Supporters framed the milestone as a demonstration of citywide demand for structural changes at City Hall.
“This is what democracy looks like when residents demand better,” Mel Meinhardt of One Grove Alliance, one of the groups backing the initiative, said in a statement.
“More than 20,500 Miamians signed their names to say they want real reform at City Hall, and Stronger Miami has delivered.”
Monica Bustinza of Engage Miami called the total “proof that this movement has broad, deep support across every corner of Miami.”
“This campaign was built by the community coming together to demand accountability,” she said in a statement.
The proposed charter amendments would expand the Miami Commission from five to nine members, creating smaller districts that supporters argue would make Commissioners more accountable to the communities they represent.
The measures would also move city elections to November of even-numbered years, aligning them with state and federal contests, likely increasing voter participation and reducing the cost of standalone elections — without extending current officials’ terms, unlike what city officials tried to do last year.
Further, the proposal would establish enforceable redistricting standards designed to ensure district boundaries reflect communities rather than political interests.
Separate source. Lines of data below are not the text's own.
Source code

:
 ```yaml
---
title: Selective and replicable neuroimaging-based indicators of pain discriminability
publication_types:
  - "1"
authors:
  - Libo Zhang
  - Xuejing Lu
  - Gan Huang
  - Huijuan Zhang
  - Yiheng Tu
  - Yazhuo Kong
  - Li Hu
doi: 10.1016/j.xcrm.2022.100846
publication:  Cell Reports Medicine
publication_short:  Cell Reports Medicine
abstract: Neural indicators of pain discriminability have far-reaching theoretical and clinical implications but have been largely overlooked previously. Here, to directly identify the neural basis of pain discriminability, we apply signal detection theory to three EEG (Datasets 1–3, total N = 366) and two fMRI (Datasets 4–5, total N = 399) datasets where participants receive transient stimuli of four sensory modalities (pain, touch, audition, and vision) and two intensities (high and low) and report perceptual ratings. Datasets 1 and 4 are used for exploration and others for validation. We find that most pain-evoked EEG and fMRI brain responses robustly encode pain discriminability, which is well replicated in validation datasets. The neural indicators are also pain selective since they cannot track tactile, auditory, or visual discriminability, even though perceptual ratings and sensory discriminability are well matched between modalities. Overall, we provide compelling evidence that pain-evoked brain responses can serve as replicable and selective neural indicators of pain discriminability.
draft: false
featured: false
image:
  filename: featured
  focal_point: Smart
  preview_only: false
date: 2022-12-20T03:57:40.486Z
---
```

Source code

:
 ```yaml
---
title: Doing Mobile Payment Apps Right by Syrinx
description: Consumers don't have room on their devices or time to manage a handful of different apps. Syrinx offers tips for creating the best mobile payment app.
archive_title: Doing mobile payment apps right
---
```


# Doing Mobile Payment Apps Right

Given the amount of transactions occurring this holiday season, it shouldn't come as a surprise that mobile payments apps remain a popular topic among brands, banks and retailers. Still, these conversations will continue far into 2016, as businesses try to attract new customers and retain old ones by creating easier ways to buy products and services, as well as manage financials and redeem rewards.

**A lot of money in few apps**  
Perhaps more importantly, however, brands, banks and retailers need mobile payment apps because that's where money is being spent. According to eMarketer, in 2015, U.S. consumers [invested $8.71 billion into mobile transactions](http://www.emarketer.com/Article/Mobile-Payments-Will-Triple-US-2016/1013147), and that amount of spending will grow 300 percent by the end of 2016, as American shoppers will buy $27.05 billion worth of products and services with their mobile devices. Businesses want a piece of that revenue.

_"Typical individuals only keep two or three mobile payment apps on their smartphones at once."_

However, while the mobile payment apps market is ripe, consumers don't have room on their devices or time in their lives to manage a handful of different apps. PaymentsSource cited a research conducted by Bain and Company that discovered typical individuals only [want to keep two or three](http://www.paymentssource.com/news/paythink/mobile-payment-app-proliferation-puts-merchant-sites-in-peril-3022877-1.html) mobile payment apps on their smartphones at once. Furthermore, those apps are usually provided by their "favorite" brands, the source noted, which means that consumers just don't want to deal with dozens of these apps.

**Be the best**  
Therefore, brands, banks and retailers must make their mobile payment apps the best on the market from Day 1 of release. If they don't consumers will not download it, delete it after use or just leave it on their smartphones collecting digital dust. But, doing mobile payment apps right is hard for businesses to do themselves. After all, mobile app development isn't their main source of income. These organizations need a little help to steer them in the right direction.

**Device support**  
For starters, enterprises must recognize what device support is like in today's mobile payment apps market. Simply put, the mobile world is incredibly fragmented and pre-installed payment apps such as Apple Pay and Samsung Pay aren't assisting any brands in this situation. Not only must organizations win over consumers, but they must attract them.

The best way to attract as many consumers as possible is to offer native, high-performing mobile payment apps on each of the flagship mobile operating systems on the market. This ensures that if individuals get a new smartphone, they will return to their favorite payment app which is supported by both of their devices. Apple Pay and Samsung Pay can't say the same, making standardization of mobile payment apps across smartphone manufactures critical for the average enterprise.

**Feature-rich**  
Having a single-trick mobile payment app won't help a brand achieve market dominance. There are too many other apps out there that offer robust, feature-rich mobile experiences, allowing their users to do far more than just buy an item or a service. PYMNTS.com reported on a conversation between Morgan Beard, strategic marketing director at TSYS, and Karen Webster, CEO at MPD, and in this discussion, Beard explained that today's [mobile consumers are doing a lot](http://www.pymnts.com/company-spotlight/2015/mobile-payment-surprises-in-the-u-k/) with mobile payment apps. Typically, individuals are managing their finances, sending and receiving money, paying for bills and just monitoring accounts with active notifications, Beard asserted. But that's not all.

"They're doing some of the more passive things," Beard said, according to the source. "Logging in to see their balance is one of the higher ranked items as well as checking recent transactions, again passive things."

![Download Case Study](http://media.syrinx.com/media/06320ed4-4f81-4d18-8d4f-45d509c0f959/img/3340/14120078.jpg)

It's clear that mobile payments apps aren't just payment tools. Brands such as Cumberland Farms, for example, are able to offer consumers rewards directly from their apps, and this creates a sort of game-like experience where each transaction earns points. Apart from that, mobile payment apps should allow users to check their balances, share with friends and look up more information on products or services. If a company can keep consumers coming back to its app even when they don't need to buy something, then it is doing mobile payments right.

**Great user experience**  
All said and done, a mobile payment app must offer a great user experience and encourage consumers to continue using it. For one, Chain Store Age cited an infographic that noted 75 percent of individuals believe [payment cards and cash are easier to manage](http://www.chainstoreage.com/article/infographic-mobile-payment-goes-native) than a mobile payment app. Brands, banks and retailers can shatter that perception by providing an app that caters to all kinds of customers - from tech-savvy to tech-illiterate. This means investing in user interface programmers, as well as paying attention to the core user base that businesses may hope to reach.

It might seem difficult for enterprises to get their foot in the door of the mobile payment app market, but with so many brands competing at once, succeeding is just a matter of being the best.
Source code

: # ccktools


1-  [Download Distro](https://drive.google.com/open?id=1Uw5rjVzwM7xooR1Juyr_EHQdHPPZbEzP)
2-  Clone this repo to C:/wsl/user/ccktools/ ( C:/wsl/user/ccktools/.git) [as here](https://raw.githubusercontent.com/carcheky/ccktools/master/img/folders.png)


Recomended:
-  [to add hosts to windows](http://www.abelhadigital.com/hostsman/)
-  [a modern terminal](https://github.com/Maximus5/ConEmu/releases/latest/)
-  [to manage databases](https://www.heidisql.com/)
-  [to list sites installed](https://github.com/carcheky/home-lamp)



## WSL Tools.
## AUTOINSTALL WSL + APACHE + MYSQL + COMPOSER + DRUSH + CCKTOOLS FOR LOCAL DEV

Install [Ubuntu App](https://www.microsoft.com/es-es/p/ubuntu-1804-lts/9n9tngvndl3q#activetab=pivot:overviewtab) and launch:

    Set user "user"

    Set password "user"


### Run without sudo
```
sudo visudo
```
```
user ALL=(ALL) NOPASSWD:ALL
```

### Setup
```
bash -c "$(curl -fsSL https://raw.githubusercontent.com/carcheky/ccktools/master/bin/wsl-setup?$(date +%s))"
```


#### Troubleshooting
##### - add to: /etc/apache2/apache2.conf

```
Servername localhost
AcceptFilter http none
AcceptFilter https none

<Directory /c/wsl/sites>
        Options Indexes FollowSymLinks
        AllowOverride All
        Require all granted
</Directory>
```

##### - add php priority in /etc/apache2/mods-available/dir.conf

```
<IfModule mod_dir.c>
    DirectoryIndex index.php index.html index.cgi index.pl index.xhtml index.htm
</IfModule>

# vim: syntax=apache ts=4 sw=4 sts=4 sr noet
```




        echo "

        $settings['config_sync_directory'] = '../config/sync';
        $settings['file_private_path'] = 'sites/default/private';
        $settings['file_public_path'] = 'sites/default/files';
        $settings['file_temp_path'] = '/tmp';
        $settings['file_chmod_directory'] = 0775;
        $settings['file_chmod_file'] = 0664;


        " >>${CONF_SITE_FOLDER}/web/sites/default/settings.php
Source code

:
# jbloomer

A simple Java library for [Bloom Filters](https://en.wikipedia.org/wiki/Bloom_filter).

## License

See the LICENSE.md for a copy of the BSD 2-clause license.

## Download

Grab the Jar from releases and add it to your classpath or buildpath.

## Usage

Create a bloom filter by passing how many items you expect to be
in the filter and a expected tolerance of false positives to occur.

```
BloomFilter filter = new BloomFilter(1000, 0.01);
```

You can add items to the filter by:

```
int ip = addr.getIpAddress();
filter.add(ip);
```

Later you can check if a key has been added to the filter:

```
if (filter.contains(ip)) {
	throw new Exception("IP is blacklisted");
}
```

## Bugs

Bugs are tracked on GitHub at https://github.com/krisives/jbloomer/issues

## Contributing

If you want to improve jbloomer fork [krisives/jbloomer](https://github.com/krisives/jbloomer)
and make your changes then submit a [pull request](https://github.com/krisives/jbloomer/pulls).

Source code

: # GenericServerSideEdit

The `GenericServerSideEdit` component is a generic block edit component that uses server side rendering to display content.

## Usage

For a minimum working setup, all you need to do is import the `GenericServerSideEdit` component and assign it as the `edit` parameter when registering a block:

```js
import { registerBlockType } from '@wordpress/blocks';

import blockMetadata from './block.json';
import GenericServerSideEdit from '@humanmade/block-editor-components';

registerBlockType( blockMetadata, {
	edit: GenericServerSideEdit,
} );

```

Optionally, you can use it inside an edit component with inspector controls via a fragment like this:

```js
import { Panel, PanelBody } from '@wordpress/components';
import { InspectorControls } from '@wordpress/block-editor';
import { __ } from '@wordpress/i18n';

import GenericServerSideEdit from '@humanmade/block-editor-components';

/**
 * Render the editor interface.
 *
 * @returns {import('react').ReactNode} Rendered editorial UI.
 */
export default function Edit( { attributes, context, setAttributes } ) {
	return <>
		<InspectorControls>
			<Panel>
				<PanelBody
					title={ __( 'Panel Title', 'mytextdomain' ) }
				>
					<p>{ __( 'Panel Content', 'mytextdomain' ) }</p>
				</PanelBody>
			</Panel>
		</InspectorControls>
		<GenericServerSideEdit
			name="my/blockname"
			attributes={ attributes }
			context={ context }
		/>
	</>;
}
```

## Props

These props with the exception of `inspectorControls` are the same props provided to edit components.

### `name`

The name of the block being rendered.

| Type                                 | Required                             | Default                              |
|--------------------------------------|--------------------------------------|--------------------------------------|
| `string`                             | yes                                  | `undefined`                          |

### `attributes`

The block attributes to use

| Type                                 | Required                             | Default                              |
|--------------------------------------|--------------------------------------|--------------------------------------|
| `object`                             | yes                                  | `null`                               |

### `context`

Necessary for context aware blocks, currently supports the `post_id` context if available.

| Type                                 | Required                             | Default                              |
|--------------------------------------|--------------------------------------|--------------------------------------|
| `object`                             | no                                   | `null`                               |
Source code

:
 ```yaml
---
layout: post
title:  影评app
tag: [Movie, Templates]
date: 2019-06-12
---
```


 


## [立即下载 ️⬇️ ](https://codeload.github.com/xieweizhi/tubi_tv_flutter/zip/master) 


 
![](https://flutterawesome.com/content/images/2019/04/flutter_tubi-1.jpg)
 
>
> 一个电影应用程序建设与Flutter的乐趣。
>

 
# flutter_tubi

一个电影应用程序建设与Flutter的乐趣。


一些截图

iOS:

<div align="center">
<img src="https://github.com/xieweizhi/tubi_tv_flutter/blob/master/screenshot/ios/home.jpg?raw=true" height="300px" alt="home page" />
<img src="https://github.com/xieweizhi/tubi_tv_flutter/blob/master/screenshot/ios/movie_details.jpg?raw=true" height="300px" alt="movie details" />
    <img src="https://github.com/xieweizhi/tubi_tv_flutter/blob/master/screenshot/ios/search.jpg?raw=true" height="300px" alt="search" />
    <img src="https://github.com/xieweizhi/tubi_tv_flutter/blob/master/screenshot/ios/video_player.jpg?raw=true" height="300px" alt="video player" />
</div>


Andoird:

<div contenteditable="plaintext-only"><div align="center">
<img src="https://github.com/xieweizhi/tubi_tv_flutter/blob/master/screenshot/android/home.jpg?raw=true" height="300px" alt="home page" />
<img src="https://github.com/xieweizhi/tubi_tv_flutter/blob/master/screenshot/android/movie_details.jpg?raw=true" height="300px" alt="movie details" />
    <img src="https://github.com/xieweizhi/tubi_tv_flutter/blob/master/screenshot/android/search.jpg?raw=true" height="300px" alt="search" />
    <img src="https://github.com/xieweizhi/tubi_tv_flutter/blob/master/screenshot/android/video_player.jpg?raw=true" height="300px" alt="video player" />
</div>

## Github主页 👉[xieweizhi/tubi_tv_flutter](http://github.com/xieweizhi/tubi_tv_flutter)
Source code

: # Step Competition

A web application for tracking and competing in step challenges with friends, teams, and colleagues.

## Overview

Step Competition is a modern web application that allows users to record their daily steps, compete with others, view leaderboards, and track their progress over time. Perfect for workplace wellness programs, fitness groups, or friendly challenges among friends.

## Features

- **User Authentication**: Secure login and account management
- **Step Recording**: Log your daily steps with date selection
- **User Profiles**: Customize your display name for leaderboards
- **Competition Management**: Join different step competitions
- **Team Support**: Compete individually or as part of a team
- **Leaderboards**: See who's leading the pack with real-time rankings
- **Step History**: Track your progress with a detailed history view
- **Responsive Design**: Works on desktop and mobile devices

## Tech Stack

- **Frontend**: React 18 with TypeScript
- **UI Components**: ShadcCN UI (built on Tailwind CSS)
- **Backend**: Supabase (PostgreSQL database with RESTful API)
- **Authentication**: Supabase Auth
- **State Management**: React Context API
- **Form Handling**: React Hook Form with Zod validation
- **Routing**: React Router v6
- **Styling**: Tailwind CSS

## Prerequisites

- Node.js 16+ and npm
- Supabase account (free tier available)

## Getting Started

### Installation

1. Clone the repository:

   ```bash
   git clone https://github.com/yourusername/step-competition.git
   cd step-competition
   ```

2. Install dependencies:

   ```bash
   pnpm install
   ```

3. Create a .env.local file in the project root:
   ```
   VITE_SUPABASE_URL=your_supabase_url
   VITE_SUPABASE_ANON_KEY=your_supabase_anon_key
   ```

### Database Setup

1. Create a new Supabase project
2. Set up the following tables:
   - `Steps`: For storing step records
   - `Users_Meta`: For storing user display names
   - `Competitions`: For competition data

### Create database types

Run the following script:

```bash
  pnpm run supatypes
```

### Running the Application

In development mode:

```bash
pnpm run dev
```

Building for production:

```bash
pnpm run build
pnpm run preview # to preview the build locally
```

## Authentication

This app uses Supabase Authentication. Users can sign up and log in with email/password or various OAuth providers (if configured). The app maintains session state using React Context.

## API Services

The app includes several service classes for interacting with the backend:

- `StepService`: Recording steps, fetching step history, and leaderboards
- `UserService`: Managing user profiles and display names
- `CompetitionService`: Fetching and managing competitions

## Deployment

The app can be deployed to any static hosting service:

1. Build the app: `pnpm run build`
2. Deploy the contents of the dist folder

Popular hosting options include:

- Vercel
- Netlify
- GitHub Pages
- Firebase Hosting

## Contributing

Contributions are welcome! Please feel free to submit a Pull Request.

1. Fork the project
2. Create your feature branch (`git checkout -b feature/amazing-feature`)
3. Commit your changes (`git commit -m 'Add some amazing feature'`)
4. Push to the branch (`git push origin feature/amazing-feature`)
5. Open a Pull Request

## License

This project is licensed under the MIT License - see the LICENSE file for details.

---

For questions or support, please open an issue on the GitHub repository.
The changes would build on Miami’s recently approved Citizens’ Redistricting Committee, which is tasked with drawing Commission maps after each census.
State records list Stronger Miami’s principals as lawyer Anthony Parrish; Joseph Dye, a former ACLU of Florida associate who now runs a political strategy firm; and BFF Compliance partner Gloria Maggiolo, who has served as Treasurer for dozens of state and county political committees, primarily for Democratic candidates.
The campaign is also backing a separate 2026 ballot measure that would prohibit redistricting plans intended to favor or disadvantage incumbents, following a federal court ruling that earlier Miami district maps were unlawfully drawn based on race.
With the petition threshold met, organizers said they will begin meeting with City Commissioners in the coming weeks to discuss next procedural steps toward placing the reforms before voters.